Le texte du motu proprio Traditionis custodes, qui vise à annuler le précédent, est d’une formulation extrêmement autoritaire. Préparé activement depuis un semestre au moins, et quoique hâtif dans sa rédaction, il a pour objectif de sauvegarder la rupture symbolique, liturgique en l’occurrence, opérée, faut-il le rappeler, non pas en 1963 avec la constitution conciliaire Sacrosanctum concilium, laquelle restait ouverte du fait d’une certaine ambiguïté sur l’ampleur des changements, mais six ans plus tard, avec ce que, de manière significative, on a appelé communément la « nouvelle messe ». En 1969, la définition initiale du nouvel ordo liturgique formulée dans l’Institutio generalis Missalis romani qui le présentait avait alors soulevé de nombreuses difficultés et entraîné des réactions négatives à cause de la manière dont y étaient définis l’acte liturgique principal, sa nature et sa finalité. Il avait en conséquence été jugé nécessaire de procéder à une nouvelle rédaction de ce texte, en 1970. Déjà, donc, il apparaissait qu’un certain parti activiste tentait de radicaliser la rupture avec le passé dans ce domaine comme dans d’autres, tandis que Paul VI visait au contraire à atténuer les tensions afin d’élargir le consensus autour des dispositions nouvelles qu’il voulait faire accepter sans susciter d’oppositions. L’objectif final était peut-être le même – les historiens peuvent en débattre – mais le tempo bien différent. On sait toutefois que la réalité pratique fut plus désordonnée que ce que Paul VI avait déclaré vouloir. Il en fut ainsi en raison de l’hostilité, alors très répandue, au principe même d’une unicité stable de culte fondée sur le respect de « rubriques » définissant avec précision le déroulement de la messe, débouchant à l’inverse sur une grande « créativité » et donc sur une non moins grande diversité, encore accentuée par les expériences d’inculturation et la pluralité des traductions officielles. Sous cet angle, lorsque le motu proprio de juillet 2021 commence par affirmer que « [l]es livres liturgiques promulgués par les Saints Pontifes Paul VI et Jean-Paul II, conformément aux décrets du Concile Vatican II, sont la seule expression de la lex orandi du Rite Romain », il est en réalité bien plus fait référence à un esprit qu’à une norme juridique unique.
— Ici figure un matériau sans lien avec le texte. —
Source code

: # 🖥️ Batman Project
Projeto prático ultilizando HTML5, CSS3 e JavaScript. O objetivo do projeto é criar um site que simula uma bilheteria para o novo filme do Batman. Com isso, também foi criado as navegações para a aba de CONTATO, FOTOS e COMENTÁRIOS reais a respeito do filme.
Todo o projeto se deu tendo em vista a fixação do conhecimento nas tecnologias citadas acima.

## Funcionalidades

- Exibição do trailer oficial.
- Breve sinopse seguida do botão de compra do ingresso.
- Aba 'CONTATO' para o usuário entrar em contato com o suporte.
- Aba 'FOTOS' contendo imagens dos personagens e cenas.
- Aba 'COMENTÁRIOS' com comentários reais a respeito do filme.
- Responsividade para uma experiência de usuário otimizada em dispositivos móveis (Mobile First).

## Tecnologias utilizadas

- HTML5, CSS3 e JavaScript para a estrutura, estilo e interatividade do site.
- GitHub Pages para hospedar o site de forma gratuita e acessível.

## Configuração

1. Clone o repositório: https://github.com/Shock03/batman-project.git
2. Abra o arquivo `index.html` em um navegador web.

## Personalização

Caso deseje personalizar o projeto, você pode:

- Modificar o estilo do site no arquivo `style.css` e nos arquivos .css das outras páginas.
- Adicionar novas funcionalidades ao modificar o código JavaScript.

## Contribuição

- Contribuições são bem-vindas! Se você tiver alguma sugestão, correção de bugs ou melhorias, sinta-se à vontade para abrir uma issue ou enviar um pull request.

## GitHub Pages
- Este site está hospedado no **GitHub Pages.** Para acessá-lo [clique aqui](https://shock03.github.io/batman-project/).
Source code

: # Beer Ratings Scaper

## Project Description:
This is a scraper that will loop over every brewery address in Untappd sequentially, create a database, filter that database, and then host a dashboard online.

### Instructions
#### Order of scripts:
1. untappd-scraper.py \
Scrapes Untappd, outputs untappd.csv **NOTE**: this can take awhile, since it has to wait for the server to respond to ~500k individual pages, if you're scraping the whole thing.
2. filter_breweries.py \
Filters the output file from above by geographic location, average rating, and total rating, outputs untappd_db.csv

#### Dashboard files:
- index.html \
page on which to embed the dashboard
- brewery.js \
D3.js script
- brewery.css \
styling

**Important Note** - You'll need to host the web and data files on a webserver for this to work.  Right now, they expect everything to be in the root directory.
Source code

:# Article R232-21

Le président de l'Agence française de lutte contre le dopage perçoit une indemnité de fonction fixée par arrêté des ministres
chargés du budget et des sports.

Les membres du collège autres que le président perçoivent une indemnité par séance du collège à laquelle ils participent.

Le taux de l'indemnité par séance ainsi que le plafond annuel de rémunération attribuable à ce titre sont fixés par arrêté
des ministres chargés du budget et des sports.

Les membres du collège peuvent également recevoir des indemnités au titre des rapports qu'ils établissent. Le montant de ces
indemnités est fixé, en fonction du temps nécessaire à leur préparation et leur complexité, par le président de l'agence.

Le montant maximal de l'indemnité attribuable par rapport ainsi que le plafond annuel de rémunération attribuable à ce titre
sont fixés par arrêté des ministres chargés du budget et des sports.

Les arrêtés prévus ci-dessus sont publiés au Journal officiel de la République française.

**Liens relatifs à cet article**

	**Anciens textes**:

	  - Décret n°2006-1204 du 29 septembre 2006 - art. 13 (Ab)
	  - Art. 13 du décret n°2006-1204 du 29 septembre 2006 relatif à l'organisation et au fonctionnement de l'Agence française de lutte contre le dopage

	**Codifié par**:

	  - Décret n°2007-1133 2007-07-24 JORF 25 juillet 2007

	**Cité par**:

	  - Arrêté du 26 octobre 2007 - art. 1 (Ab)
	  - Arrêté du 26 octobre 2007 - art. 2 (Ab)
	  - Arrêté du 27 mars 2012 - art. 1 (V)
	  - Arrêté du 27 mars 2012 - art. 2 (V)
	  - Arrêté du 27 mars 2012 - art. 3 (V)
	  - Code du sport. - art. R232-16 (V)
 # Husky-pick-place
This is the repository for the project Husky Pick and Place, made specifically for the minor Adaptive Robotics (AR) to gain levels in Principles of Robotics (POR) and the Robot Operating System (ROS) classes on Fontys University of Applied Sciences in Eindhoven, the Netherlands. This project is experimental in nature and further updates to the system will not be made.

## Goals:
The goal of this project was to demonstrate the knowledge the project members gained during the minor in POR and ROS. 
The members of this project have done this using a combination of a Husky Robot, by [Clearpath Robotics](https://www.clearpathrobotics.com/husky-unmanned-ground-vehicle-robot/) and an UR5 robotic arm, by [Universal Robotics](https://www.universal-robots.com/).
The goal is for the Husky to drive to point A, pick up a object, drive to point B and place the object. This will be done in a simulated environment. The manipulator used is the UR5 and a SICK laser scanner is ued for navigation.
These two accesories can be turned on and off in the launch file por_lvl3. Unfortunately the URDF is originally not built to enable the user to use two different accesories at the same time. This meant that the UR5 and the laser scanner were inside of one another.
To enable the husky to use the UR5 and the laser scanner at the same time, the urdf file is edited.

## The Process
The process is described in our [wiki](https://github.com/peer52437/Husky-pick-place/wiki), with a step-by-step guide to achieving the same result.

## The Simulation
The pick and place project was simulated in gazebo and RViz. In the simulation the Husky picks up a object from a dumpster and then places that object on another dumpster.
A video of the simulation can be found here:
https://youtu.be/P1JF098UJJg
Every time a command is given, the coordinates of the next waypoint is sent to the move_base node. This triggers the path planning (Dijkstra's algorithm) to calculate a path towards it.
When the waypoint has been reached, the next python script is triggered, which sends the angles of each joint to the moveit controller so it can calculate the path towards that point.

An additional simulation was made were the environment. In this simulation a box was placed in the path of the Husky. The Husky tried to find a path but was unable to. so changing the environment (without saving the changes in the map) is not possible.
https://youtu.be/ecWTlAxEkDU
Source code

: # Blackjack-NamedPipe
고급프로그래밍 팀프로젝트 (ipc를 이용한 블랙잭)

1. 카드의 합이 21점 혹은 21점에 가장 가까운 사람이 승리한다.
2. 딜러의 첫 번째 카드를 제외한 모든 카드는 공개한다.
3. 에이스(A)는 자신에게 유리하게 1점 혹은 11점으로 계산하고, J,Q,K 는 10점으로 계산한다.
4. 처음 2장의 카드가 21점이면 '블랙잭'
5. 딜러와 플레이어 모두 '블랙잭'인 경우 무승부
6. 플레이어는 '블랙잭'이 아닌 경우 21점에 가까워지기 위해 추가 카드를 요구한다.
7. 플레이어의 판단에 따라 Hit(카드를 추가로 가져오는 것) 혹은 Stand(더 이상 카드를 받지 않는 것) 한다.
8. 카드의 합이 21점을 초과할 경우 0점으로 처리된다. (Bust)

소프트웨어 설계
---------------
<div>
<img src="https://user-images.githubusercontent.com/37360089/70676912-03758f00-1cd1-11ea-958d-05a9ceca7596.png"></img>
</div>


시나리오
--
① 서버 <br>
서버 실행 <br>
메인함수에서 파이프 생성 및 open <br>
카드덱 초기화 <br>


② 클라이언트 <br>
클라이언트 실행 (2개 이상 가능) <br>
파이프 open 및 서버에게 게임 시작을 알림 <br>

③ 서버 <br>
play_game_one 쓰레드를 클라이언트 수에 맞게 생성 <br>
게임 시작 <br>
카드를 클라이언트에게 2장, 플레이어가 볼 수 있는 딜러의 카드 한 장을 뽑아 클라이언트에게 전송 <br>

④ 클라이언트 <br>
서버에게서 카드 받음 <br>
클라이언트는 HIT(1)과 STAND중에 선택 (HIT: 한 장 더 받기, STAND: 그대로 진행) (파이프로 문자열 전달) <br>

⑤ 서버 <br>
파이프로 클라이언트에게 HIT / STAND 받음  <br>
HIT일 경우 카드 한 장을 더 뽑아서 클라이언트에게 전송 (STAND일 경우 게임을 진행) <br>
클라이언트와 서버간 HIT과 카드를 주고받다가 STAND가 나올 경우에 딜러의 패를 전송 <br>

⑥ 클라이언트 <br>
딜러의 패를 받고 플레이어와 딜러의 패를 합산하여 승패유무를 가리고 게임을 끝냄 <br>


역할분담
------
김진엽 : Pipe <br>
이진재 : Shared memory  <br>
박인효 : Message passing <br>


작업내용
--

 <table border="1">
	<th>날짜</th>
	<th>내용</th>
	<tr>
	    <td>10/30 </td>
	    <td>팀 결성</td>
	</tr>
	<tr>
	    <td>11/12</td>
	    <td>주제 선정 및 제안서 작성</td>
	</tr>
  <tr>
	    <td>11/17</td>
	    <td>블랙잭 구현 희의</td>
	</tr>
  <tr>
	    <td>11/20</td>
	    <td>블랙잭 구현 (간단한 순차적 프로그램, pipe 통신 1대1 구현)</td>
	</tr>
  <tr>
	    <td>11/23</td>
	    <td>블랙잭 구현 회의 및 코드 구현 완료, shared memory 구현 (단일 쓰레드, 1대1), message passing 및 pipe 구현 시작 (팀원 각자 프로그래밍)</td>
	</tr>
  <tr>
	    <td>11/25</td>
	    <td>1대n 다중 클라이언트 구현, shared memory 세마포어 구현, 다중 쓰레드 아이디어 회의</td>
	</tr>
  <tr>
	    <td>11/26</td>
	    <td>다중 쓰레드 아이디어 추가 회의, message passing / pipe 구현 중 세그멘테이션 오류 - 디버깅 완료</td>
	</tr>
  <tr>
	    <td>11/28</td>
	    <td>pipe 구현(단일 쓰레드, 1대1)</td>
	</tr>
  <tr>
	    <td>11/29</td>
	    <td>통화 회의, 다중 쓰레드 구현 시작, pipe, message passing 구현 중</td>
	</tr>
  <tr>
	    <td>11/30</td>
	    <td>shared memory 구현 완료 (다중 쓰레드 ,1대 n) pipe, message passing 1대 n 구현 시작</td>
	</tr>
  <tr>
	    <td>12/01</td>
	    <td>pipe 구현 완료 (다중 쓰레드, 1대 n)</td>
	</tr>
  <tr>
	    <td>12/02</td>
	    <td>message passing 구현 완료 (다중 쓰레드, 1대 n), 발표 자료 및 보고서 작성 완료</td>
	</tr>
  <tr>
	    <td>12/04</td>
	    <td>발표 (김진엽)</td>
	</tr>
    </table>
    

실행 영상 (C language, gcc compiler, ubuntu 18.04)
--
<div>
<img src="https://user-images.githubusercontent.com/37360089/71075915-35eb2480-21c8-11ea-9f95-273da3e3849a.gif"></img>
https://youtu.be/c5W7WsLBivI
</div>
Il est certain que le domaine liturgique, de par son caractère symbolique immédiatement palpable dans le vie chrétienne, constitue un terrain de prédilection pour les luttes qui ont jalonné la vie interne de l’Église depuis le milieu du XXe siècle. On en a donc une nouvelle illustration avec la campagne menée au premier semestre 2021 et s’achevant provisoirement avec Traditionis custodes. Ainsi serions-nous aujourd’hui devant un acte de reprise de pouvoir de liturgistes considérant d’un mauvais œil la force d’attrait sur les générations les plus jeunes de fidèles, parmi lesquels de nombreux prêtres, d’une forme qu’ils avaient souhaité voir définitivement enterrée mais à laquelle Benoît XVI avait commis, à leurs yeux, la maladresse de redonner droit de cité. Il s’agirait alors de bloquer cette régression afin d’en revenir à la conception « conciliaire », plurale et évolutive, signe d’un nouvel éon. On peut donc y voir un message à l’adresse des « conservateurs » qui chercheraient à arrêter un processus sans fin, et cela bien au-delà du seul champ liturgique. Vu sous cet aspect, Traditionis custodes constitue un acte à double effet, dans des conditions de préparation de la succession d’une phase bergoglienne considérée comme une entreprise de « réforme » de l’Église bien entamée, mais très inachevée. Par la même occasion, derrière la remise cause du compromis liturgique établi par Benoît XVI, c’est toute la recherche d’un apaisement dont il a été le symbole le plus clair qui se voit attaquée. Dans cette hypothèse, la cible principale n’est pas la minorité fidèle à la liturgie traditionnelle, dont le « danger » n’est au demeurant qu’à terme lointain, que l’ensemble des « conservateurs » qui freinent la poursuite des transformations entamées depuis bientôt neuf ans.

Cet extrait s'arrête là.